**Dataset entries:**
*-*-*
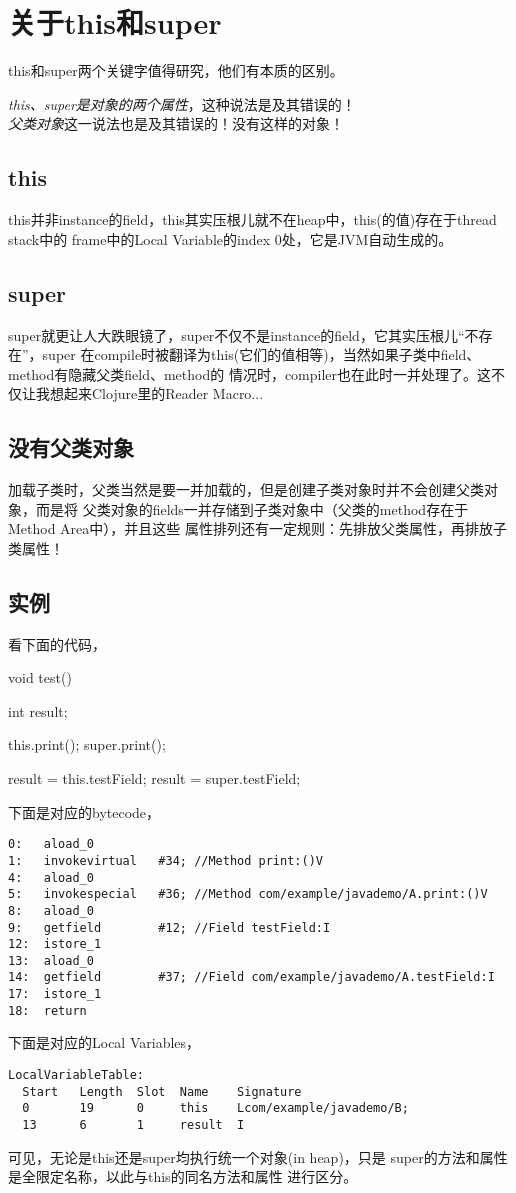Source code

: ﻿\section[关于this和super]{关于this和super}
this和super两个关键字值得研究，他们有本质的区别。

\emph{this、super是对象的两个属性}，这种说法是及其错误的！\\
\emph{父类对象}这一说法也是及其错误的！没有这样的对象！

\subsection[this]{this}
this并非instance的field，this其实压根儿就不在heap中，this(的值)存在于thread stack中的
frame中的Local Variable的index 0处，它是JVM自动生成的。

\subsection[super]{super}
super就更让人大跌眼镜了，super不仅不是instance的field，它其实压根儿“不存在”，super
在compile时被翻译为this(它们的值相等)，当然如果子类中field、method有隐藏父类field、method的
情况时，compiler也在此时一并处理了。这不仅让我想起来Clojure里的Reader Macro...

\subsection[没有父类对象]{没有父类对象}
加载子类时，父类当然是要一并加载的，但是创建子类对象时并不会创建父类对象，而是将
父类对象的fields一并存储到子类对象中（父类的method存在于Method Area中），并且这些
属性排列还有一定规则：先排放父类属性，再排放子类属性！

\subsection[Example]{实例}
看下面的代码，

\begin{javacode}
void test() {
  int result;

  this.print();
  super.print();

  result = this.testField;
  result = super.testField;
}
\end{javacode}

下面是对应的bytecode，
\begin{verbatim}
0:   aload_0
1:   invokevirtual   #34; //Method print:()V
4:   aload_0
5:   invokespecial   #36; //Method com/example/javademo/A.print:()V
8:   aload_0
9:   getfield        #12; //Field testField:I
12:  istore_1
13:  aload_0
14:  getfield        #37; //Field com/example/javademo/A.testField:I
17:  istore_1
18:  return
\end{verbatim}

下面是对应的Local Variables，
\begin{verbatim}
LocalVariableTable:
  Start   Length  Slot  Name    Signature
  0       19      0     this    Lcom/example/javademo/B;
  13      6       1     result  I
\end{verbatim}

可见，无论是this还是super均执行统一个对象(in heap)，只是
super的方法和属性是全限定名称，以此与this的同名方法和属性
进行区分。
*-*-*
**Requirement:** Give back the data exactly. Skip any images.

**Worked solution:**
Source code

: ﻿\section[关于this和super]{关于this和super}
this和super两个关键字值得研究，他们有本质的区别。

\emph{this、super是对象的两个属性}，这种说法是及其错误的！\\
\emph{父类对象}这一说法也是及其错误的！没有这样的对象！

\subsection[this]{this}
this并非instance的field，this其实压根儿就不在heap中，this(的值)存在于thread stack中的
frame中的Local Variable的index 0处，它是JVM自动生成的。

\subsection[super]{super}
super就更让人大跌眼镜了，super不仅不是instance的field，它其实压根儿“不存在”，super
在compile时被翻译为this(它们的值相等)，当然如果子类中field、method有隐藏父类field、method的
情况时，compiler也在此时一并处理了。这不仅让我想起来Clojure里的Reader Macro...

\subsection[没有父类对象]{没有父类对象}
加载子类时，父类当然是要一并加载的，但是创建子类对象时并不会创建父类对象，而是将
父类对象的fields一并存储到子类对象中（父类的method存在于Method Area中），并且这些
属性排列还有一定规则：先排放父类属性，再排放子类属性！

\subsection[Example]{实例}
看下面的代码，

\begin{javacode}
void test() {
  int result;

  this.print();
  super.print();

  result = this.testField;
  result = super.testField;
}
\end{javacode}

下面是对应的bytecode，
\begin{verbatim}
0:   aload_0
1:   invokevirtual   #34; //Method print:()V
4:   aload_0
5:   invokespecial   #36; //Method com/example/javademo/A.print:()V
8:   aload_0
9:   getfield        #12; //Field testField:I
12:  istore_1
13:  aload_0
14:  getfield        #37; //Field com/example/javademo/A.testField:I
17:  istore_1
18:  return
\end{verbatim}

下面是对应的Local Variables，
\begin{verbatim}
LocalVariableTable:
  Start   Length  Slot  Name    Signature
  0       19      0     this    Lcom/example/javademo/B;
  13      6       1     result  I
\end{verbatim}

可见，无论是this还是super均执行统一个对象(in heap)，只是
super的方法和属性是全限定名称，以此与this的同名方法和属性
进行区分。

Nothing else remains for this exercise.